Segment Start: INFORMATION
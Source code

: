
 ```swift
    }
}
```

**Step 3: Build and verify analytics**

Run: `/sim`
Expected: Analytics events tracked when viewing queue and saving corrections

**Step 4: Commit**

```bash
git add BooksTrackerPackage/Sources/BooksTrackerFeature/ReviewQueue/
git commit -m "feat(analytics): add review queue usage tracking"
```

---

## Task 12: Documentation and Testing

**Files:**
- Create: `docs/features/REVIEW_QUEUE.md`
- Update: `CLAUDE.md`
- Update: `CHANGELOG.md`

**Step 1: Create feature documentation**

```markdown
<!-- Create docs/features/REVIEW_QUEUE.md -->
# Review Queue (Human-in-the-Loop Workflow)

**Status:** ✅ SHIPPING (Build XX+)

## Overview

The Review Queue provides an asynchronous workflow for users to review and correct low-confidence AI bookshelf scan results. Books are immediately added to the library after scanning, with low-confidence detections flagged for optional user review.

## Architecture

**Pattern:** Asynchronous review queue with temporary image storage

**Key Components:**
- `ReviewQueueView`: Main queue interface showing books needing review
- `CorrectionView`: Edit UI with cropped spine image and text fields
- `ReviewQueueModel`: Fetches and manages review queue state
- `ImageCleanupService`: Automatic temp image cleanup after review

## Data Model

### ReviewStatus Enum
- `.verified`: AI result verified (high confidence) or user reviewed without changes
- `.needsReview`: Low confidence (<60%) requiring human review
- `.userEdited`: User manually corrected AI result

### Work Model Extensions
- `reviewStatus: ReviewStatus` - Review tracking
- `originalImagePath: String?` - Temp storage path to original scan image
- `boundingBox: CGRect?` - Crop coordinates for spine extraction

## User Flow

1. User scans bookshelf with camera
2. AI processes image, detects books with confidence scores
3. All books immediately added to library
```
Segment End: INFORMATION
Copy each line above that contains the word "tracking".

git commit -m "feat(analytics): add review queue usage tracking"
- `reviewStatus: ReviewStatus` - Review tracking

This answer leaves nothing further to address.